Problem to work on: Would you retype the entries from the first line to the line bearing "https://react-icons.github.io/react-icons <br/>", both included, leaving out every picture?

Data listing:
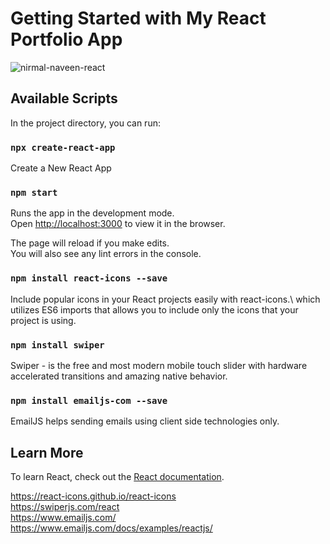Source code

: # Getting Started with My React Portfolio App

![nirmal-naveen-react](https://user-images.githubusercontent.com/53178630/210152390-3f5da855-6303-4f4a-8ba0-82095cf83e8c.gif)

## Available Scripts

In the project directory, you can run:

### `npx create-react-app`

Create a New React App

### `npm start`

Runs the app in the development mode.\
Open [http://localhost:3000](http://localhost:3000) to view it in the browser.

The page will reload if you make edits.\
You will also see any lint errors in the console.

### `npm install react-icons --save`

Include popular icons in your React projects easily with react-icons.\ 
which utilizes ES6 imports that allows you to include only the icons that your project is using.

### `npm install swiper`

Swiper - is the free and most modern mobile touch slider with hardware accelerated transitions and amazing native behavior.

### `npm install emailjs-com --save`

EmailJS helps sending emails using client side technologies only.


## Learn More

To learn React, check out the [React documentation](https://reactjs.org/).

https://react-icons.github.io/react-icons <br/>
https://swiperjs.com/react <br/>
https://www.emailjs.com/ <br/>
https://www.emailjs.com/docs/examples/reactjs/ <br/>
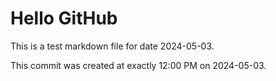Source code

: # Hello GitHub
This is a test markdown file for date 2024-05-03.

This commit was created at exactly 12:00 PM on 2024-05-03.
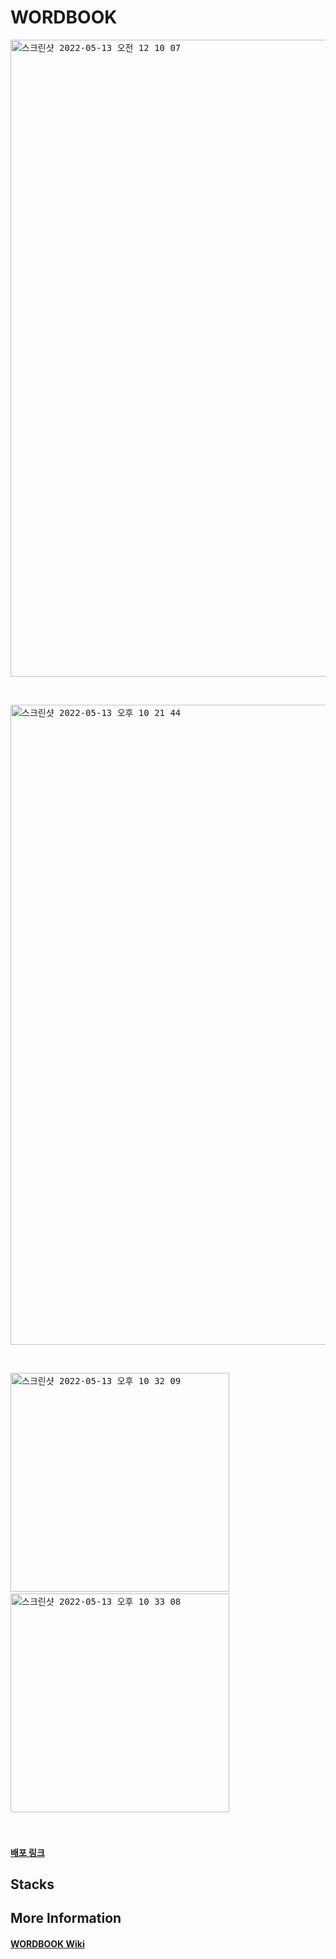 # WORDBOOK
<kbd>
<img width="1019" alt="스크린샷 2022-05-13 오전 12 10 07" src="https://user-images.githubusercontent.com/67426853/168297943-cb362c36-5528-49e5-bb5f-3be72187f5bf.png">
</kbd>

&emsp;

<kbd>
<img width="1024" alt="스크린샷 2022-05-13 오후 10 21 44" src="https://user-images.githubusercontent.com/67426853/168297951-51ef8c9d-7be9-458a-ae22-58dd2c41a2b6.png">
</kbd>

&emsp;

<div>
  <kbd>
<img width="350" alt="스크린샷 2022-05-13 오후 10 32 09" src="https://user-images.githubusercontent.com/67426853/168297961-575cc617-d6ed-4a48-afe4-15396805ce58.png">
    </kbd>
  &emsp;&emsp;
  <kbd>
<img width="350" alt="스크린샷 2022-05-13 오후 10 33 08" src="https://user-images.githubusercontent.com/67426853/168297964-644a4eaf-7513-4ae8-a596-b00ec032c4df.png">
    </kbd>
</div>

<br/>
<br/>

#### [배포 링크](https://bit.ly/3P4ogPg)

## Stacks

## More Information

#### [WORDBOOK Wiki](https://github.com/riley909/wordbook-client/wiki)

Solved exercise:
Source code

: # Getting Started with My React Portfolio App

![nirmal-naveen-react](https://user-images.githubusercontent.com/53178630/210152390-3f5da855-6303-4f4a-8ba0-82095cf83e8c.gif)

## Available Scripts

In the project directory, you can run:

### `npx create-react-app`

Create a New React App

### `npm start`

Runs the app in the development mode.\
Open [http://localhost:3000](http://localhost:3000) to view it in the browser.

The page will reload if you make edits.\
You will also see any lint errors in the console.

### `npm install react-icons --save`

Include popular icons in your React projects easily with react-icons.\ 
which utilizes ES6 imports that allows you to include only the icons that your project is using.

### `npm install swiper`

Swiper - is the free and most modern mobile touch slider with hardware accelerated transitions and amazing native behavior.

### `npm install emailjs-com --save`

EmailJS helps sending emails using client side technologies only.


## Learn More

To learn React, check out the [React documentation](https://reactjs.org/).

https://react-icons.github.io/react-icons <br/>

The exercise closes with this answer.